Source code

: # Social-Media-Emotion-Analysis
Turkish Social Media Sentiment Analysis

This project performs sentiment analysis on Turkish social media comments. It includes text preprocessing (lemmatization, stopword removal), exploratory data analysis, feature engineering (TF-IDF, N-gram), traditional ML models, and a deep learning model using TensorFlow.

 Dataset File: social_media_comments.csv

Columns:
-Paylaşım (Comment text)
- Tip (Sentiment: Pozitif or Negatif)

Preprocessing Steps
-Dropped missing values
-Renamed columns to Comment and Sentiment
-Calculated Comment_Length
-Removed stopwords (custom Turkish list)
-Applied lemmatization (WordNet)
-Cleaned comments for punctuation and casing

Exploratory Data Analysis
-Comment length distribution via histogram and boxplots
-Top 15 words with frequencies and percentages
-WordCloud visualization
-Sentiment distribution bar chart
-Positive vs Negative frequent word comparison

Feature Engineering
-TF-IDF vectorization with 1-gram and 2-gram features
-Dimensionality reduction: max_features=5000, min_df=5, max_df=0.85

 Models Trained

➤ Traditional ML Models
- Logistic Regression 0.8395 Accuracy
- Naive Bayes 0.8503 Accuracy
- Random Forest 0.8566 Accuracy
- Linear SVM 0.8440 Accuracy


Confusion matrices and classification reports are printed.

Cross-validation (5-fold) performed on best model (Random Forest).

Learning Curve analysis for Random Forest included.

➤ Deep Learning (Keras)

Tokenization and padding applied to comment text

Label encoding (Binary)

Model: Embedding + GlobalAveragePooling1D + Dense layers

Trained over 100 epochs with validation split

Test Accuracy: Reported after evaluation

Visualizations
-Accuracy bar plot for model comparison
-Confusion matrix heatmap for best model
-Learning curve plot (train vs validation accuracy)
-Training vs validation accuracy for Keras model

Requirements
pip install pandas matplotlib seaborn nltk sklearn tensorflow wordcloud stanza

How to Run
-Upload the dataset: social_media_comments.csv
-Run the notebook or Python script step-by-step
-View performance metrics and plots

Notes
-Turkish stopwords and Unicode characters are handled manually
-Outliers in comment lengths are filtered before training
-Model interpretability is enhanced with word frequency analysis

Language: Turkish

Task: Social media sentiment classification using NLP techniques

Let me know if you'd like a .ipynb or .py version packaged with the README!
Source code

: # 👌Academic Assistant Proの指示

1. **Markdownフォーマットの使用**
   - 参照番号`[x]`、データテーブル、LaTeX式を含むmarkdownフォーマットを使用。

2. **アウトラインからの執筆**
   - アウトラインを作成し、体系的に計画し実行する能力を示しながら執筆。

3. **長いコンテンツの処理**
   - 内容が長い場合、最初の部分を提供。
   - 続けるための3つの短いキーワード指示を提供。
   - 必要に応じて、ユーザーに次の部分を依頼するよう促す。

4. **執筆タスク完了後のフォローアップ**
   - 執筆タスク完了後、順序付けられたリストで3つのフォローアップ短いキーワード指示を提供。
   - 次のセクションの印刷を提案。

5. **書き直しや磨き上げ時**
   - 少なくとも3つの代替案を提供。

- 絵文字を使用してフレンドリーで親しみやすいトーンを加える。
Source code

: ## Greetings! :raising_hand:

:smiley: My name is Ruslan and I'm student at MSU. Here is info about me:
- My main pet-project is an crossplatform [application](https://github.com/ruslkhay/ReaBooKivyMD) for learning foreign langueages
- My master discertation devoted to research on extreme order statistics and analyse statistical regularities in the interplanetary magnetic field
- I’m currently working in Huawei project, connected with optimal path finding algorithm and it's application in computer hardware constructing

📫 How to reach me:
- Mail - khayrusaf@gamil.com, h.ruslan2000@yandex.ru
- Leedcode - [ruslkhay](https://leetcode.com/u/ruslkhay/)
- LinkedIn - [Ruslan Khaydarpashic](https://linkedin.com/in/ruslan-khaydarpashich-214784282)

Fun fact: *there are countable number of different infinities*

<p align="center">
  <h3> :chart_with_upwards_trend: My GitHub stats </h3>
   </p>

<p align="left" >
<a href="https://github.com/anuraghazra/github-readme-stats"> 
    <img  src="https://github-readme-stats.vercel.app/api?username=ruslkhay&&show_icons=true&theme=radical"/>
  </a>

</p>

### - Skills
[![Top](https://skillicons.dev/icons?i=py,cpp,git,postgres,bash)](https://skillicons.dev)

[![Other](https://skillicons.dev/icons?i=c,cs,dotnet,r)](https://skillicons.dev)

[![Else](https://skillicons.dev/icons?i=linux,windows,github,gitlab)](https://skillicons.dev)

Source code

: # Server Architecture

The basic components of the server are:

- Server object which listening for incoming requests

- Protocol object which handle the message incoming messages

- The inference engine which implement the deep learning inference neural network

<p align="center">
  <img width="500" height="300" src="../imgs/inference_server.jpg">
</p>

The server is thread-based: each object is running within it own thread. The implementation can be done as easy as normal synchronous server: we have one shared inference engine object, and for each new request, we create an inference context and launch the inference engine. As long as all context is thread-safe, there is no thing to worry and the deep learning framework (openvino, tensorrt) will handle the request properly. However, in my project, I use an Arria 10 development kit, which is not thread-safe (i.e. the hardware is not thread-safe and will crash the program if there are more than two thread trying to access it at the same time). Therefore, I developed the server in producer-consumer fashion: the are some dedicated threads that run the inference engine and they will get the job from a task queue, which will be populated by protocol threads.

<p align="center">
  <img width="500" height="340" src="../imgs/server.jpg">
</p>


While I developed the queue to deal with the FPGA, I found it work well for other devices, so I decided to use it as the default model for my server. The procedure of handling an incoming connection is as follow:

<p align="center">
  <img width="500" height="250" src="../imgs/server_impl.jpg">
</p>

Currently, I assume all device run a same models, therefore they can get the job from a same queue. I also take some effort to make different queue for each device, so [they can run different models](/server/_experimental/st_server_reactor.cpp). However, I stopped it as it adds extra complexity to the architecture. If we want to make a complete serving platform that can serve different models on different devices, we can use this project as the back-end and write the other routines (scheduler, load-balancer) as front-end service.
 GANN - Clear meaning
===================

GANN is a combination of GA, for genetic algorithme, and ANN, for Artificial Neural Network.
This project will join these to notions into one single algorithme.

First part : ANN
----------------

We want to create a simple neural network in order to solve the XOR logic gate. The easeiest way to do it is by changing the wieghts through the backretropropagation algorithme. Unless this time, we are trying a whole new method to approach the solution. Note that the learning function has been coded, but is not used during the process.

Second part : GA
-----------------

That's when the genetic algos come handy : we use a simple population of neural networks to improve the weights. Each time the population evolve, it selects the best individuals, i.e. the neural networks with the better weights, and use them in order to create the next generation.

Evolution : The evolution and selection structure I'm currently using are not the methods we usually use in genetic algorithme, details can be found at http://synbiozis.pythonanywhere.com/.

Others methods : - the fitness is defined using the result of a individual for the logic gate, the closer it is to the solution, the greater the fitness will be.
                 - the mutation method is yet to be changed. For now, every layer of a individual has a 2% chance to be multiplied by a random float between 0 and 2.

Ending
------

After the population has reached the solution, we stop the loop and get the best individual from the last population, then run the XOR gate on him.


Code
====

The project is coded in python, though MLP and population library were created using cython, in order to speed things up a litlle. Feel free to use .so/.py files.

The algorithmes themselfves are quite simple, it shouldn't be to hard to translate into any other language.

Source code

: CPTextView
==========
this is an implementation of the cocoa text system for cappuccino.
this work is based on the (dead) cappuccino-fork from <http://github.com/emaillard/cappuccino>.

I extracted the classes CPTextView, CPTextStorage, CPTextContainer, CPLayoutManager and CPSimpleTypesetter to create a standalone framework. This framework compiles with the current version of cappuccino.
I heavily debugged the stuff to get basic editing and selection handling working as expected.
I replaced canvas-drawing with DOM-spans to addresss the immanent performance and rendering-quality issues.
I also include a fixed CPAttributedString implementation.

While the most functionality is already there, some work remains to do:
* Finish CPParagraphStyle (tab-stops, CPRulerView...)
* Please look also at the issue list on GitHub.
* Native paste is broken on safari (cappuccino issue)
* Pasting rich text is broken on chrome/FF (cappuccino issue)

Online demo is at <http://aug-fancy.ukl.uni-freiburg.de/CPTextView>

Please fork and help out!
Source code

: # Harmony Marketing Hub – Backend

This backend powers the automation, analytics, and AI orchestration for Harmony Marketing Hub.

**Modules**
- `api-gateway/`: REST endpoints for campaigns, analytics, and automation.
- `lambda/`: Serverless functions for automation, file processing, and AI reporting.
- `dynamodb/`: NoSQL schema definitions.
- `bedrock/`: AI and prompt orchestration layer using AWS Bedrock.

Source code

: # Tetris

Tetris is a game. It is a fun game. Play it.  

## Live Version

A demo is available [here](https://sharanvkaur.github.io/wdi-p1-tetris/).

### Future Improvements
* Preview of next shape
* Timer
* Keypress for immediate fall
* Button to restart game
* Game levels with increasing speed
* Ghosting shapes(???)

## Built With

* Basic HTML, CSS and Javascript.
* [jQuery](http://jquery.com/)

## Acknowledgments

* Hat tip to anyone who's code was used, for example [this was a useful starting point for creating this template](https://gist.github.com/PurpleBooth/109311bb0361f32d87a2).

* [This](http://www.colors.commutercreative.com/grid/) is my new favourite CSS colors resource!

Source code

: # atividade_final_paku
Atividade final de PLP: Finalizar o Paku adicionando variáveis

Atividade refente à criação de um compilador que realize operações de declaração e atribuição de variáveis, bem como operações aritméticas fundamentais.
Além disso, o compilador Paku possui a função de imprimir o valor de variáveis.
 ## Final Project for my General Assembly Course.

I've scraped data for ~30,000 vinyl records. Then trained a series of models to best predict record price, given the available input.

******************************

» The problem:
Print, please, the lines from the first line of the material through the line that contains "-Comment length distribution", exactly as written and with nothing added.

» Exercise solution:
Source code

: # Social-Media-Emotion-Analysis
Turkish Social Media Sentiment Analysis

This project performs sentiment analysis on Turkish social media comments. It includes text preprocessing (lemmatization, stopword removal), exploratory data analysis, feature engineering (TF-IDF, N-gram), traditional ML models, and a deep learning model using TensorFlow.

 Dataset File: social_media_comments.csv

Columns:
-Paylaşım (Comment text)
- Tip (Sentiment: Pozitif or Negatif)

Preprocessing Steps
-Dropped missing values
-Renamed columns to Comment and Sentiment
-Calculated Comment_Length
-Removed stopwords (custom Turkish list)
-Applied lemmatization (WordNet)
-Cleaned comments for punctuation and casing

Exploratory Data Analysis
-Comment length distribution via histogram and boxplots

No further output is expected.